* **EXERCISE**:
The required answer is each line in the entries below where "currently" occurs.

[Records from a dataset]
※

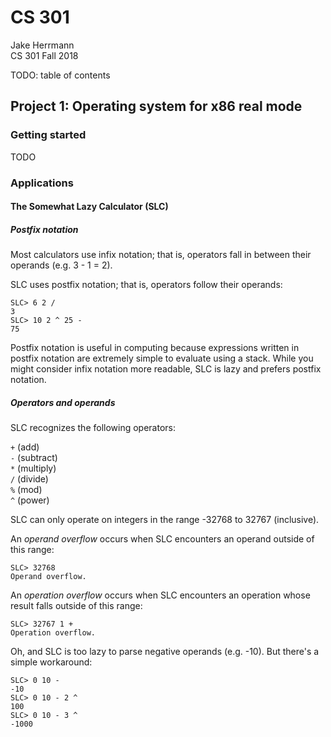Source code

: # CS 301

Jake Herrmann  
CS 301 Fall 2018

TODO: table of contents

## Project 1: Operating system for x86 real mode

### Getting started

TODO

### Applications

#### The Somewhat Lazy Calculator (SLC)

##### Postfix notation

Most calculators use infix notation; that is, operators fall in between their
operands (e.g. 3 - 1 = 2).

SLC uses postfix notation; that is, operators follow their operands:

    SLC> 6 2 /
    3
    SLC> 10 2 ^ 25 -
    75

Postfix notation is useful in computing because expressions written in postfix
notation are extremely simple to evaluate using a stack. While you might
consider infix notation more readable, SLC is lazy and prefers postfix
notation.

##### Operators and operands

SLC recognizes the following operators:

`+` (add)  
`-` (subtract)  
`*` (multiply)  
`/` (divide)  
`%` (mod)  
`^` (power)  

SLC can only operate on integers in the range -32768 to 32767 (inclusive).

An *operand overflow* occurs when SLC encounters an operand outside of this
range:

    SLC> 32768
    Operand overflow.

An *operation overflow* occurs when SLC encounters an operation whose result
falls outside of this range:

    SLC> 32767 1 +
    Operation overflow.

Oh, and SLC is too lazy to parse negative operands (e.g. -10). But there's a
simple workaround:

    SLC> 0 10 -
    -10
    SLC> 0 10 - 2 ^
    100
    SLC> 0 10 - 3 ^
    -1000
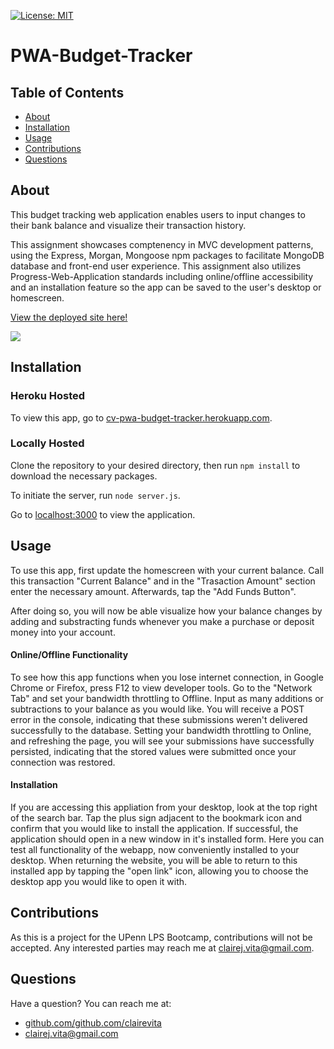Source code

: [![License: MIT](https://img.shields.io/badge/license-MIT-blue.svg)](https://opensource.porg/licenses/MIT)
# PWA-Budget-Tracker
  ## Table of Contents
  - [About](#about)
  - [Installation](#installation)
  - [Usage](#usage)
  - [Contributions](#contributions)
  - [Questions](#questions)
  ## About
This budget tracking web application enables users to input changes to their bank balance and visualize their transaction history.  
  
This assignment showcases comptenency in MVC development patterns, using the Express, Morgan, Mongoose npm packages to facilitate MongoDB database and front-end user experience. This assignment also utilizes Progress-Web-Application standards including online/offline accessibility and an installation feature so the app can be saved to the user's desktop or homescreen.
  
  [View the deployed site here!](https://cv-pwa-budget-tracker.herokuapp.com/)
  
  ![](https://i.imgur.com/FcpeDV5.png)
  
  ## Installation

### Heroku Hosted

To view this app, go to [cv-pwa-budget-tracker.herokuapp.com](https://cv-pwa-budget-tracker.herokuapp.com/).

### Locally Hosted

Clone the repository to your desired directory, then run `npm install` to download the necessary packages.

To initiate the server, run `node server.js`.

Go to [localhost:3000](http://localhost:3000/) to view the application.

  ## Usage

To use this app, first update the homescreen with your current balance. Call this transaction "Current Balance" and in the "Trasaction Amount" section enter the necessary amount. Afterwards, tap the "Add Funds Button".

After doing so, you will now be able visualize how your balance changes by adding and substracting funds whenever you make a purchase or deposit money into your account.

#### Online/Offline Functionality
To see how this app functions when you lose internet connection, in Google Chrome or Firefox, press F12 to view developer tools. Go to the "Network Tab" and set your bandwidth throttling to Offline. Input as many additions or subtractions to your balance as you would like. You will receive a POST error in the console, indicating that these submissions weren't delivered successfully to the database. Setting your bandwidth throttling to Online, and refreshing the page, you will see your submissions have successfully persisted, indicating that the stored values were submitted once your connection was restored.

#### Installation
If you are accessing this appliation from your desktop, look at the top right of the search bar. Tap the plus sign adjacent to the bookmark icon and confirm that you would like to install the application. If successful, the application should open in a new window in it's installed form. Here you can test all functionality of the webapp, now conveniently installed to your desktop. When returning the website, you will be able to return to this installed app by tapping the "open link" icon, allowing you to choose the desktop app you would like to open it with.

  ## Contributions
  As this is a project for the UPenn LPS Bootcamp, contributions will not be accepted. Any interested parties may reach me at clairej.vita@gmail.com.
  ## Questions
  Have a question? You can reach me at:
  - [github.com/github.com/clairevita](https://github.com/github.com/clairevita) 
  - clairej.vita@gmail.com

※

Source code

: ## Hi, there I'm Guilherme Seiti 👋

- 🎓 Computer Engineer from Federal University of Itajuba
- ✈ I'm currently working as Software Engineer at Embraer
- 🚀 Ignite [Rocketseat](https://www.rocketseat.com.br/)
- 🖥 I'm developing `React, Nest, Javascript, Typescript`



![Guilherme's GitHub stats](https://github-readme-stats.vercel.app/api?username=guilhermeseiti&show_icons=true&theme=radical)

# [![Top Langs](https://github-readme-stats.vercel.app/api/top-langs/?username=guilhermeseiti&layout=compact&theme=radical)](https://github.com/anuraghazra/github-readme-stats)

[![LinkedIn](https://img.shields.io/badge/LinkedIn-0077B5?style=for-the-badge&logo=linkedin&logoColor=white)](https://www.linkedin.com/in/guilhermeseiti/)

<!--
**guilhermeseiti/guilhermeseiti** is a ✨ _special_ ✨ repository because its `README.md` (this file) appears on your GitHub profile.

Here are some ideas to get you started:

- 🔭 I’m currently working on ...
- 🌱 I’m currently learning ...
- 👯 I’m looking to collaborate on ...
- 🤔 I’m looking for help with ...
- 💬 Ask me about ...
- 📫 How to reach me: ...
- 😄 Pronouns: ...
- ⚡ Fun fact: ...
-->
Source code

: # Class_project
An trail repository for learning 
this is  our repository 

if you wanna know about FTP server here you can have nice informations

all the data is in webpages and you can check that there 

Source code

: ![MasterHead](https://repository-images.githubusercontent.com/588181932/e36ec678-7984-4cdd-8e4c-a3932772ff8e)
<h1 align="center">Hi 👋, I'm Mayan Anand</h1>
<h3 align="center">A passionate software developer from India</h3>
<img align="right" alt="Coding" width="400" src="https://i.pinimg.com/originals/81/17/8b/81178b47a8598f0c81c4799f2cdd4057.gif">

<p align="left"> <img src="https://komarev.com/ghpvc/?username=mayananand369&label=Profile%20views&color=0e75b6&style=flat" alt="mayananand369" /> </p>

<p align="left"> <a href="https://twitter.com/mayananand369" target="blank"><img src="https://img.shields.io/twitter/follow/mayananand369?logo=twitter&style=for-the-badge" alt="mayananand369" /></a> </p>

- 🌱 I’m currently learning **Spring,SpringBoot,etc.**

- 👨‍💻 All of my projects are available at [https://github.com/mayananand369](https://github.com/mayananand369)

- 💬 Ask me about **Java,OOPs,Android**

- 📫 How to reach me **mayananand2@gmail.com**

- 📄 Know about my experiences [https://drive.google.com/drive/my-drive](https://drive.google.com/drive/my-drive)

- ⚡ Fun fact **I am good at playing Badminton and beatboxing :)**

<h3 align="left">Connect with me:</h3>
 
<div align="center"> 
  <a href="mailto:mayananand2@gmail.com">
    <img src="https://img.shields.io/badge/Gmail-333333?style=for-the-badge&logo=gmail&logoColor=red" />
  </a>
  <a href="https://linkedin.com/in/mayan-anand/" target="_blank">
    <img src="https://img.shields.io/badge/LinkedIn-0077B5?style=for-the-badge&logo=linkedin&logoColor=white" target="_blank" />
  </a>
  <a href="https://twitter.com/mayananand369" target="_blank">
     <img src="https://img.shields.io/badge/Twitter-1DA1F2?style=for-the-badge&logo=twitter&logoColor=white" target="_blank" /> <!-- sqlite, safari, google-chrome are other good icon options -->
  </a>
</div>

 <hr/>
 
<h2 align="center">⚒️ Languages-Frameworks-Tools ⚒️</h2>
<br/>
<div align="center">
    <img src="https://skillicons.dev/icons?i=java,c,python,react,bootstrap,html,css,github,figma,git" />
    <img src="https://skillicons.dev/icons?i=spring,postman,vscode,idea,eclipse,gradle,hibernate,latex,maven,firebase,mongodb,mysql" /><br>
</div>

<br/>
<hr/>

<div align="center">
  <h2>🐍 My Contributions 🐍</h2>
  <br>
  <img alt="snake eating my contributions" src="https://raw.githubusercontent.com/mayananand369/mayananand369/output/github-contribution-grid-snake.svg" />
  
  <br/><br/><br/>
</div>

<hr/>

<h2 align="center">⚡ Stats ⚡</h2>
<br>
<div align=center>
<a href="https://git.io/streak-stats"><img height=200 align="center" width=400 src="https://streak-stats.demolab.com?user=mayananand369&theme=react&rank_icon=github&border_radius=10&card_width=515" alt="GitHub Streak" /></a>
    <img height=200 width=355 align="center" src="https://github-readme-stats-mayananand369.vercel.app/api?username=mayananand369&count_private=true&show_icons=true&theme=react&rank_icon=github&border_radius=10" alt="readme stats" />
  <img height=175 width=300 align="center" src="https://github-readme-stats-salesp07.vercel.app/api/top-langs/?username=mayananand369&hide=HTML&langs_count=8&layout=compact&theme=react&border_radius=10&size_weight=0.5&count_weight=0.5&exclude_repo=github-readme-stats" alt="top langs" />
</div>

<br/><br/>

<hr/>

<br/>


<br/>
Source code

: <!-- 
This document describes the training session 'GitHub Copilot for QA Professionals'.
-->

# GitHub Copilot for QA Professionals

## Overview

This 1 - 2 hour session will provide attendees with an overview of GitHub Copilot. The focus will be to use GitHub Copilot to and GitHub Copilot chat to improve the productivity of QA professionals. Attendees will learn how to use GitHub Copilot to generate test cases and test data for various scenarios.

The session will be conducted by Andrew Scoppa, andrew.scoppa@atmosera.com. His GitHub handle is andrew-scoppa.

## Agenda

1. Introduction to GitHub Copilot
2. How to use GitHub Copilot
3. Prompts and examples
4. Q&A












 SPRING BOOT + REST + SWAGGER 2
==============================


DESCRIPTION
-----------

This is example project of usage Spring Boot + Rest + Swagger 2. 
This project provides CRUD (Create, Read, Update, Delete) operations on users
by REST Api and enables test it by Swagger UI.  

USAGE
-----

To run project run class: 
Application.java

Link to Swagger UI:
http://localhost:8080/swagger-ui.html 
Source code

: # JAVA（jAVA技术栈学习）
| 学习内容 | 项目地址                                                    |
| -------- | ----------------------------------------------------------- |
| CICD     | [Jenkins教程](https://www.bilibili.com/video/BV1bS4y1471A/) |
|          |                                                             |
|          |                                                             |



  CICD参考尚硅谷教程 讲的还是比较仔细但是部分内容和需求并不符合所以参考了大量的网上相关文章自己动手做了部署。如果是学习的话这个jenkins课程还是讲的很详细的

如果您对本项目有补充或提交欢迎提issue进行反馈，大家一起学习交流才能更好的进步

※

* **RESPONSE**:
- ✈ I'm currently working as Software Engineer at Embraer
- 🔭 I’m currently working on ...
- 🌱 I’m currently learning ...
- 🌱 I’m currently learning **Spring,SpringBoot,etc.**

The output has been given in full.